Mental Health and Addiction Services

Federal funding for mental health and addiction services will support innovative, evidence-based approaches to service delivery. Priorities include:

  • expanding access to community-based mental health and addiction services for children and youth;
  • increasing access to structured psychotherapy and counselling support programs for people with anxiety and depression;
  • expanding addiction services for adults, with a focus on addressing the use of opioids, alcohol and cannabis;
  • increasing access to early psychosis intervention programs; and
  • increasing existing mental health and addiction services and creating new services for priority populations such as racialized, immigrant, refugee, French-speaking and LGBTQ2S populations.

Federal Provincial and Territorial Collaboration to Strengthen Health Care

Budget 2017 committed $11 billion over 10 years in new federal investments to improve access to mental health and addiction services, as well as to home and community care across Canada. Provinces and territories already received the first year of this funding through a legislated transfer following their endorsement of the Common Statement of Principles on Shared Health Priorities*. Funding for the remaining years will flow to provinces and territories through a series of bilateral agreements.

The Common Statement of Principles sets out the objectives and pan-Canadian priorities for federal investments in home care and mental health.
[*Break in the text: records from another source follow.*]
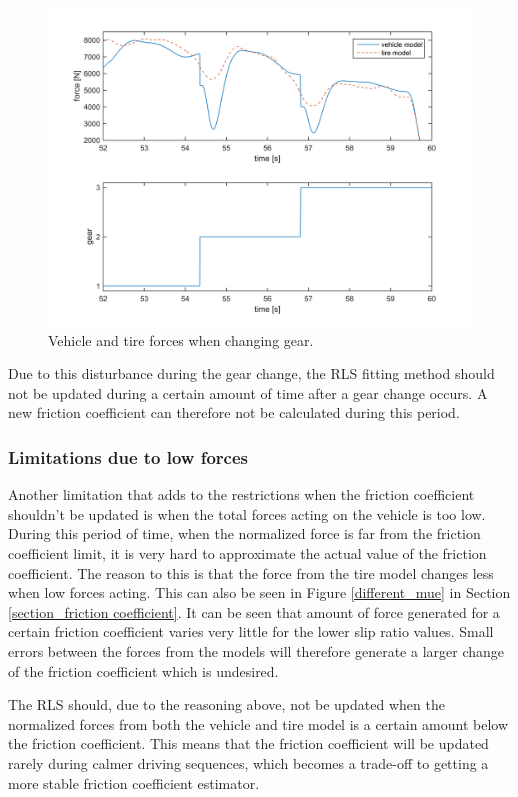 \begin{figure}[h]
	\centering
	\includegraphics[width=1.0\textwidth]{Pictures/gear_change}
	\caption {Vehicle and tire forces when changing gear.}
	\label{gear_change}
\end{figure}

Due to this disturbance during the gear change, the RLS fitting method should not be updated during a certain amount of time after a gear change occurs. A new friction coefficient can therefore not be calculated during this period. 

\subsubsection{Limitations due to low forces}
Another limitation that adds to the restrictions when the friction coefficient shouldn't be updated is when the total forces acting on the vehicle is too low. During this period of time, when the normalized force is far from the friction coefficient limit, it is very hard to approximate the actual value of the friction coefficient. The reason to this is that the force from the tire model changes less when low forces acting. This can also be seen in Figure \ref{different_mue} in Section \ref{section_friction coefficient}. It can be seen that amount of force generated for a certain friction coefficient varies very little for the lower slip ratio values. Small errors between the forces from the models will therefore generate a larger change of the friction coefficient which is undesired. 

The RLS should, due to the reasoning above, not be updated when the normalized forces from both the vehicle and tire model is a certain amount below the friction coefficient. This means that the friction coefficient will be updated rarely during calmer driving sequences, which becomes a trade-off to getting a more stable friction coefficient estimator. 


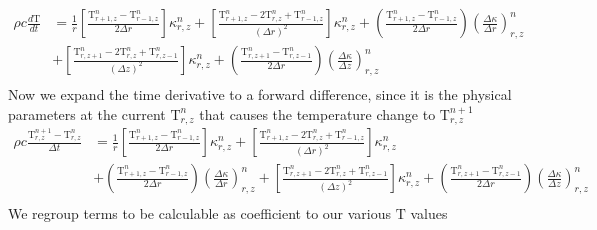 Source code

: \documentclass[12pt]{article}
\begin{document}
		\begin{equation}
		\begin{aligned}
		\rho c \frac{d\mathrm{T}}{dt} &= \frac{1}{r} \left [\frac{\mathrm{T}^{n}_{r + 1, z} - \mathrm{T}^{n}_{r - 1, z}}{2\Delta r}  \right ]\kappa^{n}_{r, z} + \left [\frac{\mathrm{T}^{n}_{r + 1, z}  - 2 \mathrm{T}^{n}_{r, z} +  \mathrm{T}^{n}_{r - 1, z}}{(\Delta r)^2} \right ]  \kappa^{n}_{r, z} + (\frac{\mathrm{T}^{n}_{r + 1, z} - \mathrm{T}^{n}_{r - 1, z}}{2\Delta r}) (\frac{\Delta \kappa}{\Delta r})^n_{r, z} \\
		&+ \left [\frac{\mathrm{T}^{n}_{r, z + 1}  - 2 \mathrm{T}^{n}_{r, z} +  \mathrm{T}^{n}_{r, z -1}}{(\Delta z)^2} \right ]\kappa^n_{r, z} + (\frac{\mathrm{T}^{n}_{r, z + 1} - \mathrm{T}^{n}_{r, z - 1}}{2\Delta r})(\frac{\Delta \kappa}{\Delta z})^n_{r, z} \\
		\end{aligned}
		\end{equation}
		Now we expand the time derivative to a forward difference, since it is the physical parameters at the current $\mathrm{T}^n_{r, z}$ that causes the temperature change to $\mathrm{T}^{n + 1}_{r, z}$
		\begin{equation}
		\begin{aligned}
		\rho c \frac{\mathrm{T}^{n+1}_{r, z} - \mathrm{T}^{n}_{r, z}}{\Delta t} &= \frac{1}{r} \left [\frac{\mathrm{T}^{n}_{r + 1, z} - \mathrm{T}^{n}_{r - 1, z}}{2\Delta r}  \right ]\kappa^{n}_{r, z} + \left [\frac{\mathrm{T}^{n}_{r + 1, z}  - 2 \mathrm{T}^{n}_{r, z} +  \mathrm{T}^{n}_{r - 1, z}}{(\Delta r)^2} \right ]  \kappa^{n}_{r, z}  \\
		&+ (\frac{\mathrm{T}^{n}_{r + 1, z} - \mathrm{T}^{n}_{r - 1, z}}{2\Delta r}) (\frac{\Delta \kappa}{\Delta r})^n_{r, z}  + \left [\frac{\mathrm{T}^{n}_{r, z + 1}  - 2 \mathrm{T}^{n}_{r, z} +  \mathrm{T}^{n}_{r, z -1}}{(\Delta z)^2} \right ]\kappa^n_{r, z} + (\frac{\mathrm{T}^{n}_{r, z + 1} - \mathrm{T}^{n}_{r, z - 1}}{2\Delta r})(\frac{\Delta \kappa}{\Delta z})^n_{r, z} \\
		\end{aligned}
		\end{equation}
	  We regroup terms to be calculable as coefficient to our various $\mathrm{T}$ values	
\end{document}

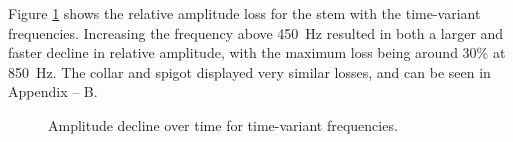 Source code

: Figure \ref{fig:long-term-abs-diff} shows the relative amplitude loss for the stem with the time-variant frequencies. 
Increasing the frequency above \SI{450}{Hz} resulted in both a larger and faster decline in relative amplitude, with the maximum loss being around 30\% at \SI{850}{Hz}.
The collar and spigot displayed very similar losses, and can be seen in Appendix -- B.
\begin{figure}[h] 
    \caption{Amplitude decline over time for time-variant frequencies.}
    \label{fig:long-term-abs-diff}
\end{figure}


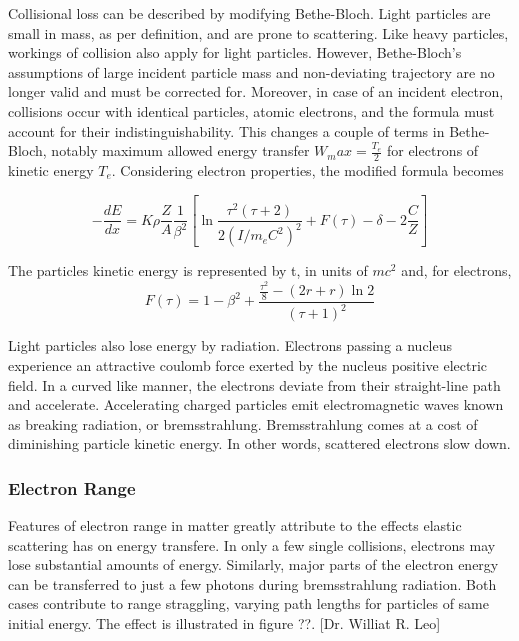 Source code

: Collisional loss can be described by modifying Bethe-Bloch. Light particles are small in mass, as per definition, and are prone to scattering. Like heavy particles, workings of collision also apply for light particles. However, Bethe-Bloch’s assumptions of large incident particle mass and non-deviating trajectory are no longer valid and must be corrected for. Moreover, in case of an incident electron, collisions occur with identical particles, atomic electrons, and the formula must account for their indistinguishability. This changes a couple of terms in Bethe-Bloch, notably maximum allowed energy transfer $W_max = \frac{T_e}{2}$ for electrons of kinetic energy $T_e$. Considering electron properties, the modified formula becomes

    \begin{equation}
        - \frac{dE}{dx} = K \rho \frac{Z}{A} \frac{1}{\beta^2}
                          \left[
                          \ln{\frac{\tau^2(\tau+2)}{2(I/m_eC^2)^2}}+F(\tau) - \delta-2\frac{C}{Z}
                          \right]
    \end{equation}

The particles kinetic energy is represented by t, in units of $mc^2$ and, for electrons,
    \begin{equation}
      F(\tau) = 1- \beta^2+\frac{\frac{\tau^2}{8}-(2r+r)\ln{2} }{(\tau+1)^2}
    \end{equation}

Light particles also lose energy by radiation. Electrons passing a nucleus experience an attractive coulomb force exerted by the nucleus positive electric field. In a curved like manner, the electrons deviate from their straight-line path and accelerate. Accelerating charged particles emit electromagnetic waves known as breaking radiation, or bremsstrahlung. Bremsstrahlung comes at a cost of diminishing particle kinetic energy. In other words, scattered electrons slow down.


\subsubsection{Electron Range}
Features of electron range in matter greatly attribute to the effects elastic scattering has on energy transfere. In only a few single collisions, electrons may lose substantial amounts of energy. Similarly, major parts of the electron energy can be transferred to just a few photons during bremsstrahlung radiation. Both cases contribute to range straggling, varying path lengths for particles of same initial energy. The effect is illustrated in figure ??. [Dr. Williat R. Leo]

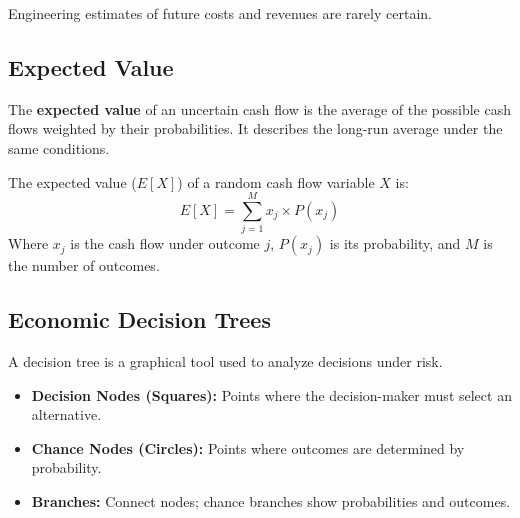 \documentclass[12pt,a4paper]{article}
\begin{document}
Engineering estimates of future costs and revenues are rarely certain.

\subsection{Expected Value}
\begin{tcolorbox}[defbox, title={Expected Value}]
The \textbf{expected value} of an uncertain cash flow is the average of the possible cash flows weighted by their probabilities. It describes the long-run average under the same conditions.
\end{tcolorbox}

\begin{tcolorbox}[formulabox, title={\textbf{Expected Value Formula}}]
The expected value ($E[X]$) of a random cash flow variable $X$ is:
\begin{equation}
  E[X] = \sum_{j=1}^{M} x_j \times P(x_j)
\end{equation}
Where $x_j$ is the cash flow under outcome $j$, $P(x_j)$ is its probability, and $M$ is the number of outcomes.
\end{tcolorbox}

\subsection{Economic Decision Trees}
A decision tree is a graphical tool used to analyze decisions under risk.
\begin{itemize}[leftmargin=*, itemsep=4pt]
  \item \textbf{Decision Nodes (Squares):} Points where the decision-maker must select an alternative.
  \item \textbf{Chance Nodes (Circles):} Points where outcomes are determined by probability.
  \item \textbf{Branches:} Connect nodes; chance branches show probabilities and outcomes.
\end{itemize}
\end{document}
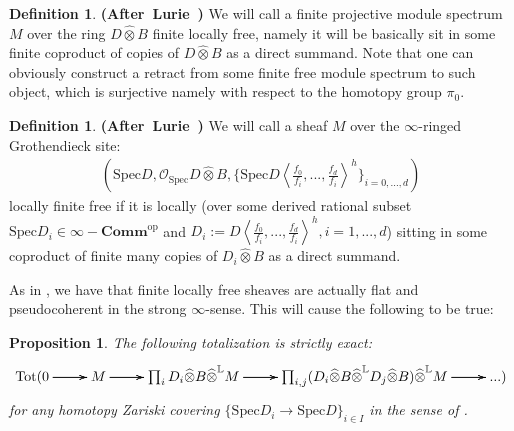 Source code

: \documentclass[12pt]{amsart}
\newtheorem{proposition}[theorem]{Proposition}
\theoremstyle{definition}
\newtheorem{definition}[theorem]{Definition}
\numberwithin{equation}{section}
\begin{document}
\begin{definition} \mbox{\bf{(After Lurie \cite[Definition 2.9.1.1]{Lu1})}} We will call a finite projective module spectrum $M$ over the ring $D\widehat{\otimes}B$ finite locally free, namely it will be basically sit in some finite coproduct of copies of $D\widehat{\otimes}B$ as a direct summand. Note that one can obviously construct a retract from some finite free module spectrum to such object, which is surjective namely with respect to the homotopy group $\pi_0$.
	
\end{definition}


\begin{definition} \mbox{\bf{(After Lurie \cite[Definition 2.9.1.1]{Lu1})}} We will call a sheaf $M$ over the $\infty$-ringed Grothendieck site:
\begin{align}
(\mathrm{Spec}D,\mathcal{O}_\mathrm{Spec}D\widehat{\otimes}B,\{\mathrm{Spec}D\left<\frac{f_0}{f_i},...,\frac{f_d}{f_i}\right>^h\}_{i=0,...,d})	
\end{align}
locally finite free if it is locally (over some derived rational subset $\mathrm{Spec}D_i\in \infty-\mathbf{Comm}^\mathrm{op}$ and $D_i:=D\left<\frac{f_0}{f_i},...,\frac{f_d}{f_i}\right>^h,i=1,...,d$) sitting in some coproduct of finite many copies of $D_i\widehat{\otimes}B$ as a direct summand. 
	
\end{definition}




\indent As in \cite[Proposition 7.2.4.20]{Lu2}, we have that finite locally free sheaves are actually flat and pseudocoherent in the strong $\infty$-sense. This will cause the following to be true:



\begin{proposition} 
The following totalization is strictly exact:
\[
\xymatrix@C+0pc@R+0pc{
\mathrm{Tot}(0  \ar[r]\ar[r]\ar[r] &M \ar[r]\ar[r]\ar[r] & \prod_i D_i\widehat{\otimes} B \widehat{\otimes}^\mathbb{L} M  \ar[r]\ar[r]\ar[r] &\prod_{i,j} (D_i\widehat{\otimes} B \widehat{\otimes}^\mathbb{L} D_j\widehat{\otimes}B) \widehat{\otimes}^\mathbb{L} M\ar[r]\ar[r]\ar[r] &...)
}
\]
for any homotopy Zariski covering $\{\mathrm{Spec}D_i\rightarrow \mathrm{Spec}D\}_{i\in I}$ in the sense of \cite[Theorem 2.15, Theorem 4.15]{BK1}. 
\end{proposition}
\end{document}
It commits governments to addressing specific health system gaps and to focusing efforts in areas that will have the greatest impact. Bilateral agreements will set out the details of how federal funding will be used in alignment with the Common Statement of Principles. As of August 2017, provinces and territories accepted their share of the $11 billion in federal health funding.

Provinces and territories have also committed to working collectively and with the Canadian Institute for Health Information to develop a focused set of common indicators to measure progress and report to Canadians. In June 2018, federal, provincial and territorial health ministers (except Quebec) reached an important milestone in this process by approving a set of indicators for measuring access to mental health and addictions services and to home and community care. CIHI will begin its annual reporting to FPT governments and the public in 2019.

Federal, provincial and territorial governments have also committed to engaging with regional and national Indigenous leaders on their priorities for improving the health outcomes of Indigenous peoples.

*The federal government has agreed to an asymmetrical arrangement with Quebec, distinct from the Common Statement of Principles.